Neither Khomenei nor his successor, Ali Khamenei, have done anything to help the needy in Iran. Instead, they have used Iran’s wealth for themselves and their pet regional terrorist projects, like the Iraqi Shiite militias, the Houthi rebels in Yemen, the Hezbollah in Lebanon, and propping up Bashar al-Assad in Damascus.

The last four decades have resulted in the creation of a small, corrupt minority who monopolize 95% of the country’s national resources and survive by ruthless oppression of the majority.

According to Mohammad Bagher Ghalibaf, former mayor of Tehran, this tiny clerical elite represents just 4% of Iran. Their luxurious existence is in contrast to the reality of millions of Iranians, many of whom are homeless, hungry, and unemployed like those who survive on Iran’s garbage dumps.

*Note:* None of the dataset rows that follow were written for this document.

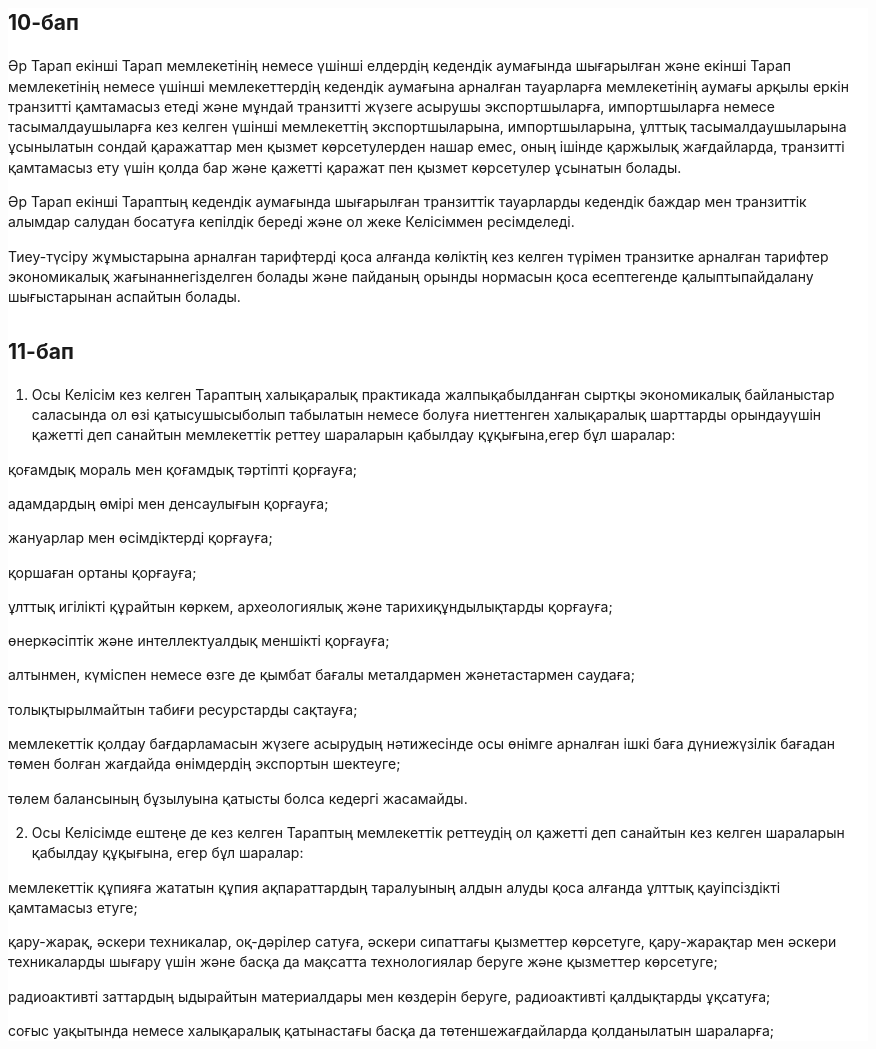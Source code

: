 ## 10-бап

Әр Тарап екiншi Тарап мемлекетiнiң немесе үшiншi елдердiң кедендiк аумағында шығарылған және екiншi Тарап мемлекетiнiң немесе үшiншi мемлекеттердiң кедендiк аумағына арналған тауарларға мемлекетiнiң аумағы арқылы еркiн транзиттi қамтамасыз етедi және мұндай транзиттi жүзеге асырушы экспортшыларға, импортшыларға немесе тасымалдаушыларға кез келген үшiншi мемлекеттiң экспортшыларына, импортшыларына, ұлттық тасымалдаушыларына ұсынылатын сондай қаражаттар мен қызмет көрсетулерден нашар емес, оның ішінде қаржылық жағдайларда, транзиттi қамтамасыз ету үшiн қолда бар және қажеттi қаражат пен қызмет көрсетулер ұсынатын болады.

Әр Тарап екiншi Тараптың кедендiк аумағында шығарылған транзиттiк тауарларды кедендiк баждар мен транзиттiк алымдар салудан босатуға кепiлдiк бередi және ол жеке Келiсiммен ресiмделедi.

Тиеу-түсiру жұмыстарына арналған тарифтердi қоса алғанда көлiктiң кез келген түрiмен транзитке арналған тарифтер экономикалық жағынаннегiзделген болады және пайданың орынды нормасын қоса есептегенде қалыптыпайдалану шығыстарынан аспайтын болады.

## 11-бап

1. Осы Келiсiм кез келген Тараптың халықаралық практикада жалпықабылданған сыртқы экономикалық байланыстар саласында ол өзi қатысушысыболып табылатын немесе болуға ниеттенген халықаралық шарттарды орындауүшiн қажеттi деп санайтын мемлекеттiк реттеу шараларын қабылдау құқығына,егер бұл шаралар:

қоғамдық мораль мен қоғамдық тәртiптi қорғауға;

адамдардың өмiрi мен денсаулығын қорғауға;

жануарлар мен өсiмдiктердi қорғауға;

қоршаған ортаны қорғауға;

ұлттық игiлiктi құрайтын көркем, археологиялық және тарихиқұндылықтарды қорғауға;

өнеркәсiптiк және интеллектуалдық меншiктi қорғауға;

алтынмен, күмiспен немесе өзге де қымбат бағалы металдармен жәнетастармен саудаға;

толықтырылмайтын табиғи ресурстарды сақтауға;

мемлекеттiк қолдау бағдарламасын жүзеге асырудың нәтижесiнде осы өнiмге арналған iшкi баға дүниежүзiлiк бағадан төмен болған жағдайда өнiмдердiң экспортын шектеуге;

төлем балансының бұзылуына қатысты болса кедергi жасамайды.

2. Осы Келiсiмде ештеңе де кез келген Тараптың мемлекеттiк реттеудiң ол қажеттi деп санайтын кез келген шараларын қабылдау құқығына, егер бұл шаралар:

мемлекеттiк құпияға жататын құпия ақпараттардың таралуының алдын алуды қоса алғанда ұлттық қауiпсiздіктi қамтамасыз етуге;

қару-жарақ, әскери техникалар, оқ-дәрiлер сатуға, әскери сипаттағы қызметтер көрсетуге, қару-жарақтар мен әскери техникаларды шығару үшiн және басқа да мақсатта технологиялар беруге және қызметтер көрсетуге;

радиоактивтi заттардың ыдырайтын материалдары мен көздерiн беруге, радиоактивтi қалдықтарды ұқсатуға;

соғыс уақытында немесе халықаралық қатынастағы басқа да төтеншежағдайларда қолданылатын шараларға;
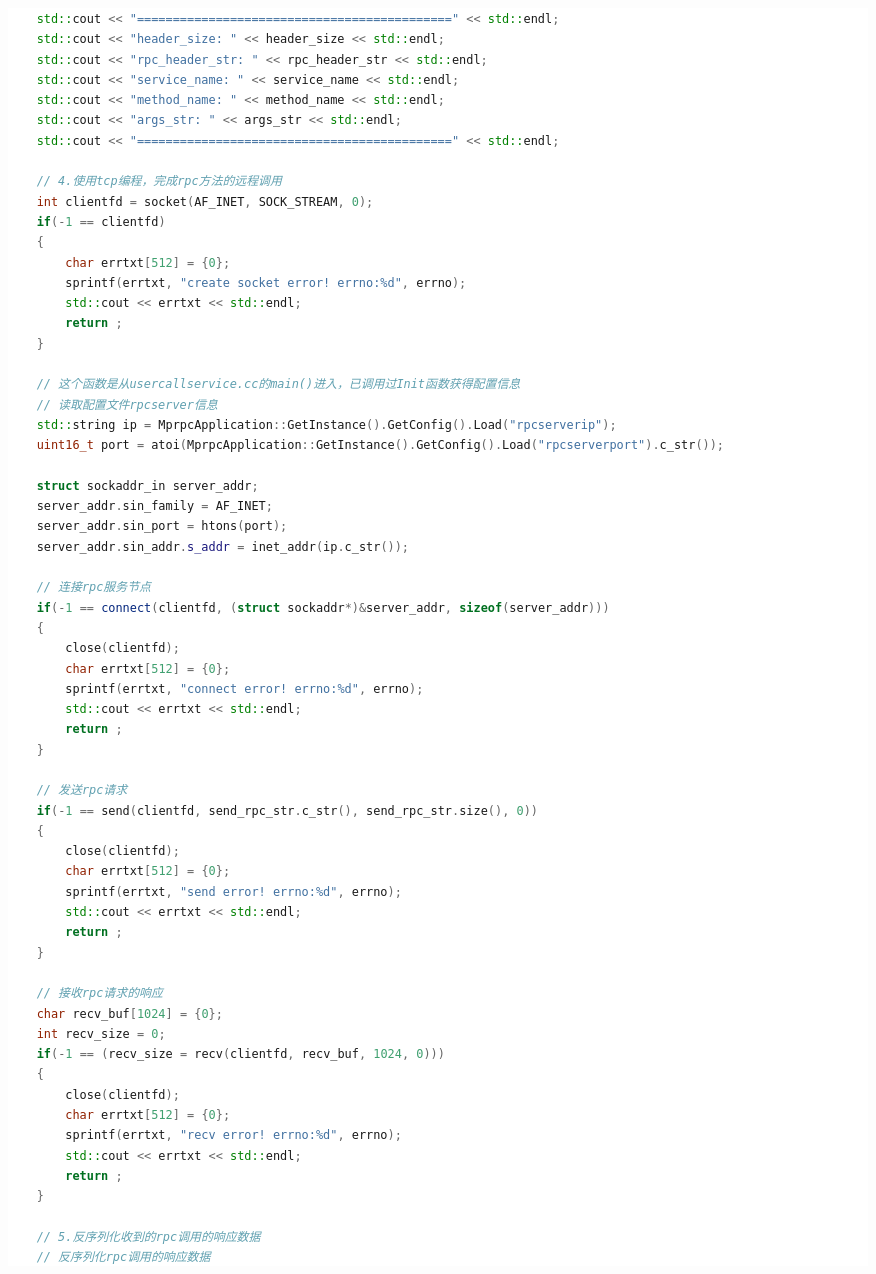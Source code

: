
 ```cpp
    std::cout << "============================================" << std::endl;
    std::cout << "header_size: " << header_size << std::endl; 
    std::cout << "rpc_header_str: " << rpc_header_str << std::endl; 
    std::cout << "service_name: " << service_name << std::endl; 
    std::cout << "method_name: " << method_name << std::endl; 
    std::cout << "args_str: " << args_str << std::endl; 
    std::cout << "============================================" << std::endl;

    // 4.使用tcp编程，完成rpc方法的远程调用
    int clientfd = socket(AF_INET, SOCK_STREAM, 0);
    if(-1 == clientfd)
    {
        char errtxt[512] = {0};
        sprintf(errtxt, "create socket error! errno:%d", errno);
        std::cout << errtxt << std::endl;
        return ;
    }

    // 这个函数是从usercallservice.cc的main()进入，已调用过Init函数获得配置信息
    // 读取配置文件rpcserver信息
    std::string ip = MprpcApplication::GetInstance().GetConfig().Load("rpcserverip");
    uint16_t port = atoi(MprpcApplication::GetInstance().GetConfig().Load("rpcserverport").c_str());

    struct sockaddr_in server_addr;
    server_addr.sin_family = AF_INET;
    server_addr.sin_port = htons(port);
    server_addr.sin_addr.s_addr = inet_addr(ip.c_str());

    // 连接rpc服务节点
    if(-1 == connect(clientfd, (struct sockaddr*)&server_addr, sizeof(server_addr)))
    {
        close(clientfd);
        char errtxt[512] = {0};
        sprintf(errtxt, "connect error! errno:%d", errno);
        std::cout << errtxt << std::endl;
        return ;
    }

    // 发送rpc请求
    if(-1 == send(clientfd, send_rpc_str.c_str(), send_rpc_str.size(), 0))
    {
        close(clientfd);
        char errtxt[512] = {0};
        sprintf(errtxt, "send error! errno:%d", errno);
        std::cout << errtxt << std::endl;
        return ;
    }

    // 接收rpc请求的响应
    char recv_buf[1024] = {0};
    int recv_size = 0;
    if(-1 == (recv_size = recv(clientfd, recv_buf, 1024, 0)))
    {
        close(clientfd);
        char errtxt[512] = {0};
        sprintf(errtxt, "recv error! errno:%d", errno);
        std::cout << errtxt << std::endl;
        return ;
    }

    // 5.反序列化收到的rpc调用的响应数据
    // 反序列化rpc调用的响应数据
```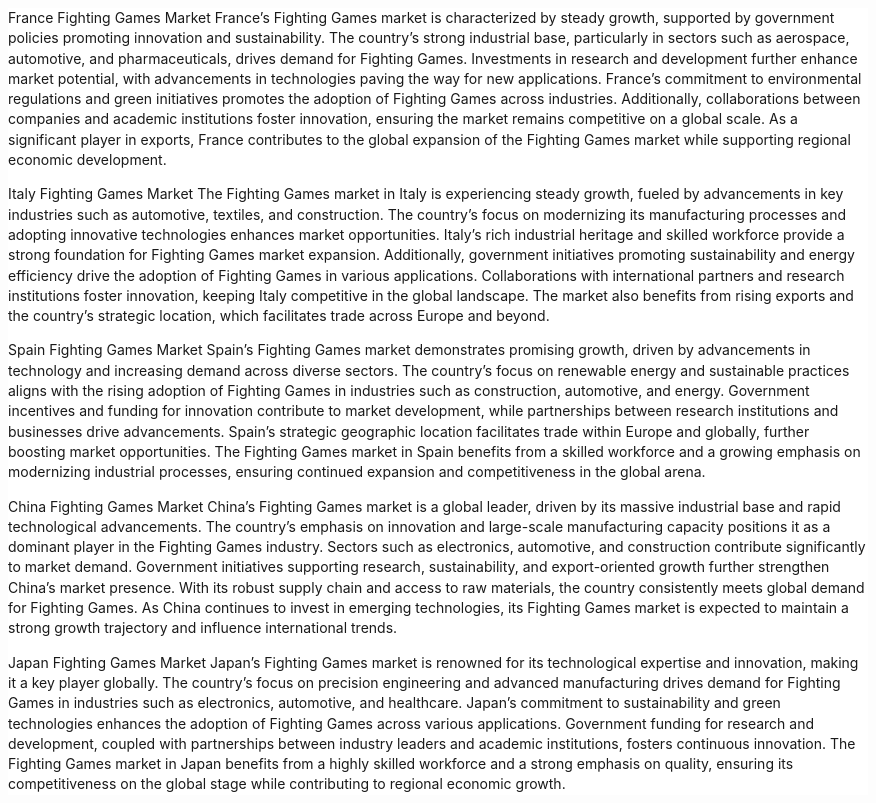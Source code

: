 France Fighting Games Market
France’s Fighting Games market is characterized by steady growth, supported by government policies promoting innovation and sustainability. The country’s strong industrial base, particularly in sectors such as aerospace, automotive, and pharmaceuticals, drives demand for Fighting Games. Investments in research and development further enhance market potential, with advancements in technologies paving the way for new applications. France’s commitment to environmental regulations and green initiatives promotes the adoption of Fighting Games across industries. Additionally, collaborations between companies and academic institutions foster innovation, ensuring the market remains competitive on a global scale. As a significant player in exports, France contributes to the global expansion of the Fighting Games market while supporting regional economic development.

Italy Fighting Games Market
The Fighting Games market in Italy is experiencing steady growth, fueled by advancements in key industries such as automotive, textiles, and construction. The country’s focus on modernizing its manufacturing processes and adopting innovative technologies enhances market opportunities. Italy’s rich industrial heritage and skilled workforce provide a strong foundation for Fighting Games market expansion. Additionally, government initiatives promoting sustainability and energy efficiency drive the adoption of Fighting Games in various applications. Collaborations with international partners and research institutions foster innovation, keeping Italy competitive in the global landscape. The market also benefits from rising exports and the country’s strategic location, which facilitates trade across Europe and beyond.

Spain Fighting Games Market
Spain’s Fighting Games market demonstrates promising growth, driven by advancements in technology and increasing demand across diverse sectors. The country’s focus on renewable energy and sustainable practices aligns with the rising adoption of Fighting Games in industries such as construction, automotive, and energy. Government incentives and funding for innovation contribute to market development, while partnerships between research institutions and businesses drive advancements. Spain’s strategic geographic location facilitates trade within Europe and globally, further boosting market opportunities. The Fighting Games market in Spain benefits from a skilled workforce and a growing emphasis on modernizing industrial processes, ensuring continued expansion and competitiveness in the global arena.

China Fighting Games Market
China’s Fighting Games market is a global leader, driven by its massive industrial base and rapid technological advancements. The country’s emphasis on innovation and large-scale manufacturing capacity positions it as a dominant player in the Fighting Games industry. Sectors such as electronics, automotive, and construction contribute significantly to market demand. Government initiatives supporting research, sustainability, and export-oriented growth further strengthen China’s market presence. With its robust supply chain and access to raw materials, the country consistently meets global demand for Fighting Games. As China continues to invest in emerging technologies, its Fighting Games market is expected to maintain a strong growth trajectory and influence international trends.

Japan Fighting Games Market
Japan’s Fighting Games market is renowned for its technological expertise and innovation, making it a key player globally. The country’s focus on precision engineering and advanced manufacturing drives demand for Fighting Games in industries such as electronics, automotive, and healthcare. Japan’s commitment to sustainability and green technologies enhances the adoption of Fighting Games across various applications. Government funding for research and development, coupled with partnerships between industry leaders and academic institutions, fosters continuous innovation. The Fighting Games market in Japan benefits from a highly skilled workforce and a strong emphasis on quality, ensuring its competitiveness on the global stage while contributing to regional economic growth.
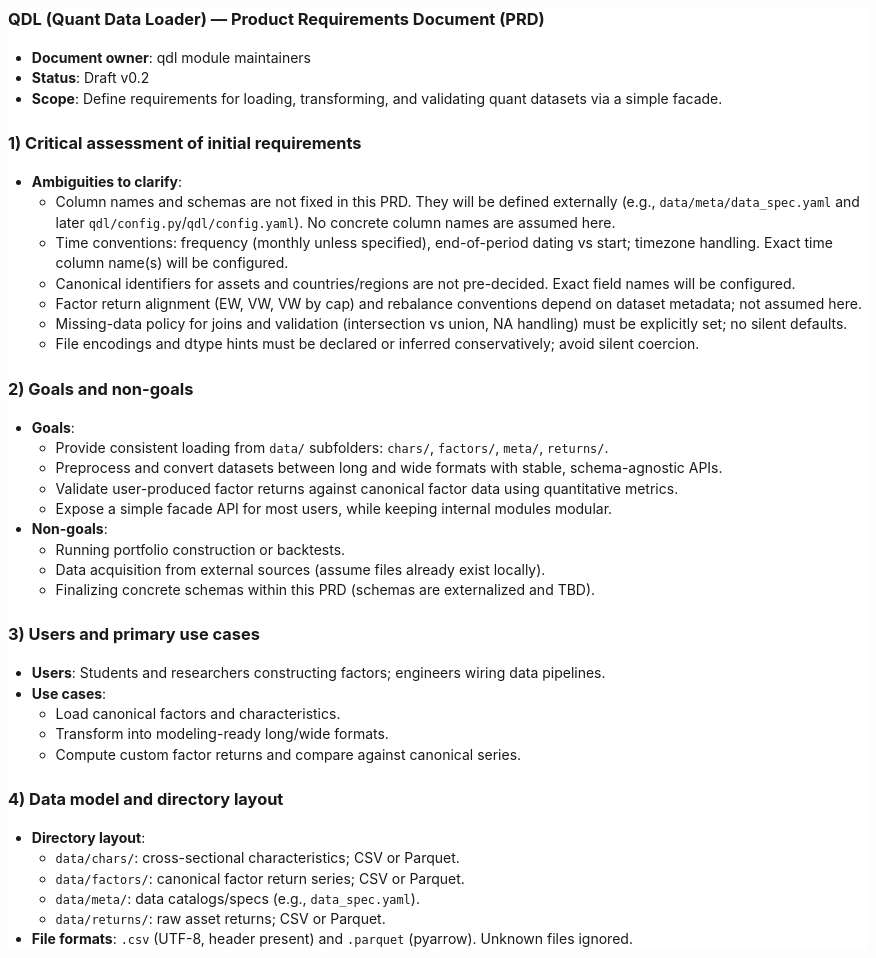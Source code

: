 ### QDL (Quant Data Loader) — Product Requirements Document (PRD)

- **Document owner**: qdl module maintainers
- **Status**: Draft v0.2
- **Scope**: Define requirements for loading, transforming, and validating quant datasets via a simple facade.

### 1) Critical assessment of initial requirements

- **Ambiguities to clarify**:
  - Column names and schemas are not fixed in this PRD. They will be defined externally (e.g., `data/meta/data_spec.yaml` and later `qdl/config.py`/`qdl/config.yaml`). No concrete column names are assumed here.
  - Time conventions: frequency (monthly unless specified), end-of-period dating vs start; timezone handling. Exact time column name(s) will be configured.
  - Canonical identifiers for assets and countries/regions are not pre-decided. Exact field names will be configured.
  - Factor return alignment (EW, VW, VW by cap) and rebalance conventions depend on dataset metadata; not assumed here.
  - Missing-data policy for joins and validation (intersection vs union, NA handling) must be explicitly set; no silent defaults.
  - File encodings and dtype hints must be declared or inferred conservatively; avoid silent coercion.

### 2) Goals and non-goals

- **Goals**:
  - Provide consistent loading from `data/` subfolders: `chars/`, `factors/`, `meta/`, `returns/`.
  - Preprocess and convert datasets between long and wide formats with stable, schema-agnostic APIs.
  - Validate user-produced factor returns against canonical factor data using quantitative metrics.
  - Expose a simple facade API for most users, while keeping internal modules modular.
- **Non-goals**:
  - Running portfolio construction or backtests.
  - Data acquisition from external sources (assume files already exist locally).
  - Finalizing concrete schemas within this PRD (schemas are externalized and TBD).

### 3) Users and primary use cases

- **Users**: Students and researchers constructing factors; engineers wiring data pipelines.
- **Use cases**:
  - Load canonical factors and characteristics.
  - Transform into modeling-ready long/wide formats.
  - Compute custom factor returns and compare against canonical series.

### 4) Data model and directory layout

- **Directory layout**:
  - `data/chars/`: cross-sectional characteristics; CSV or Parquet.
  - `data/factors/`: canonical factor return series; CSV or Parquet.
  - `data/meta/`: data catalogs/specs (e.g., `data_spec.yaml`).
  - `data/returns/`: raw asset returns; CSV or Parquet.
- **File formats**: `.csv` (UTF-8, header present) and `.parquet` (pyarrow). Unknown files ignored.
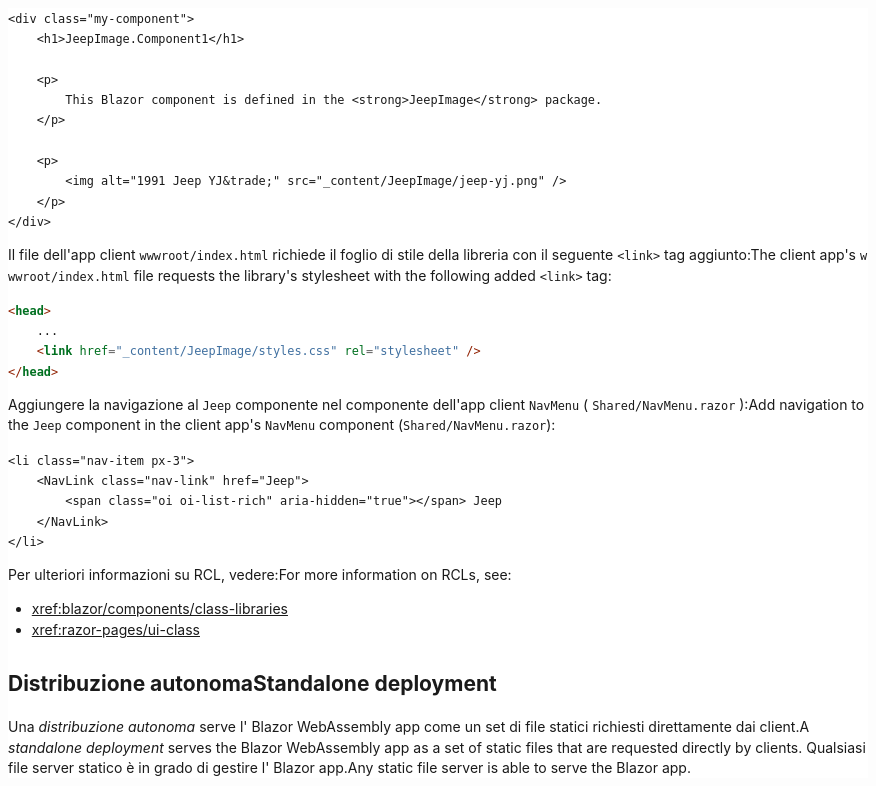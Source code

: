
 ```razor
<div class="my-component">
    <h1>JeepImage.Component1</h1>

    <p>
        This Blazor component is defined in the <strong>JeepImage</strong> package.
    </p>

    <p>
        <img alt="1991 Jeep YJ&trade;" src="_content/JeepImage/jeep-yj.png" />
    </p>
</div>
```

<span data-ttu-id="b0a28-221">Il file dell'app client `wwwroot/index.html` richiede il foglio di stile della libreria con il seguente `<link>` tag aggiunto:</span><span class="sxs-lookup"><span data-stu-id="b0a28-221">The client app's `wwwroot/index.html` file requests the library's stylesheet with the following added `<link>` tag:</span></span>

```html
<head>
    ...
    <link href="_content/JeepImage/styles.css" rel="stylesheet" />
</head>
```



<span data-ttu-id="b0a28-222">Aggiungere la navigazione al `Jeep` componente nel componente dell'app client `NavMenu` ( `Shared/NavMenu.razor` ):</span><span class="sxs-lookup"><span data-stu-id="b0a28-222">Add navigation to the `Jeep` component in the client app's `NavMenu` component (`Shared/NavMenu.razor`):</span></span>

```razor
<li class="nav-item px-3">
    <NavLink class="nav-link" href="Jeep">
        <span class="oi oi-list-rich" aria-hidden="true"></span> Jeep
    </NavLink>
</li>
```

<span data-ttu-id="b0a28-223">Per ulteriori informazioni su RCL, vedere:</span><span class="sxs-lookup"><span data-stu-id="b0a28-223">For more information on RCLs, see:</span></span>

* <xref:blazor/components/class-libraries>
* <xref:razor-pages/ui-class>

## <a name="standalone-deployment"></a><span data-ttu-id="b0a28-224">Distribuzione autonoma</span><span class="sxs-lookup"><span data-stu-id="b0a28-224">Standalone deployment</span></span>

<span data-ttu-id="b0a28-225">Una *distribuzione autonoma* serve l' Blazor WebAssembly app come un set di file statici richiesti direttamente dai client.</span><span class="sxs-lookup"><span data-stu-id="b0a28-225">A *standalone deployment* serves the Blazor WebAssembly app as a set of static files that are requested directly by clients.</span></span> <span data-ttu-id="b0a28-226">Qualsiasi file server statico è in grado di gestire l' Blazor app.</span><span class="sxs-lookup"><span data-stu-id="b0a28-226">Any static file server is able to serve the Blazor app.</span></span>
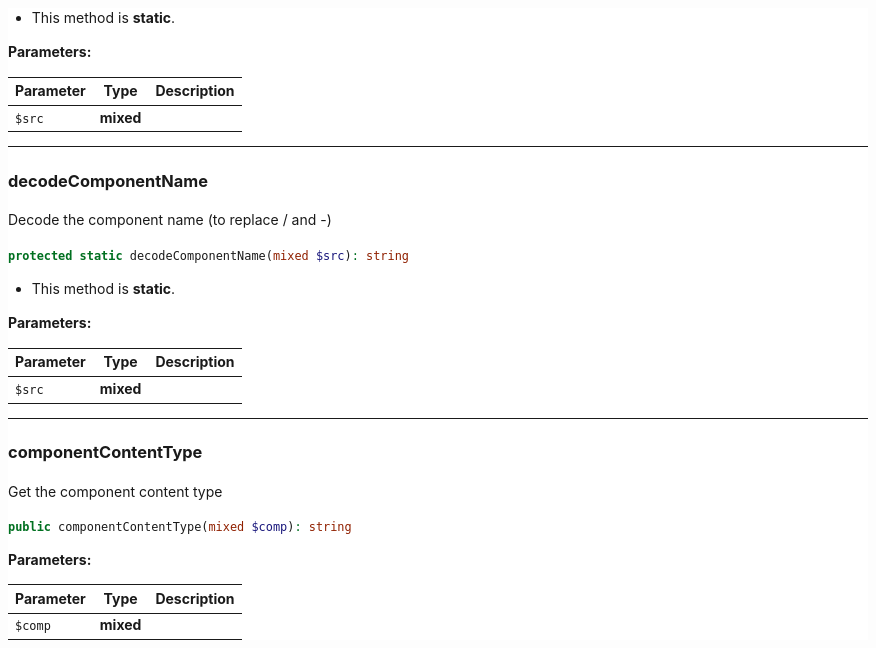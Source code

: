 * This method is **static**.




**Parameters:**

| Parameter | Type | Description |
|-----------|------|-------------|
| `$src` | **mixed** |  |





***

### decodeComponentName

Decode the component name (to replace / and -)

```php
protected static decodeComponentName(mixed $src): string
```



* This method is **static**.




**Parameters:**

| Parameter | Type | Description |
|-----------|------|-------------|
| `$src` | **mixed** |  |





***

### componentContentType

Get the component content type

```php
public componentContentType(mixed $comp): string
```








**Parameters:**

| Parameter | Type | Description |
|-----------|------|-------------|
| `$comp` | **mixed** |  |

Where has Iran’s wealth gone to?

62 dollar loans disguised as a charity will never hide the fact that the number of underprivileged people has been steadily rising over the last 40 years since the Iranian Revolution when the mullahs’ regime came to power. What has happened to the huge income from selling Iran’s resources? How can you hide 3 trillion dollars?

Khamenei is silent about this contradiction and the amount of corruption that has spread throughout the body of his regime. The regime’s top officials send their children to foreign universities and enjoy the wealth of the nation without sharing it with the majority.

It was this discrepancy and injustice that was the direct cause of the protests by ordinary workers against the regime. These victims of the decades of poverty generating policies are not going to remain silent. More protests are certainly on the way.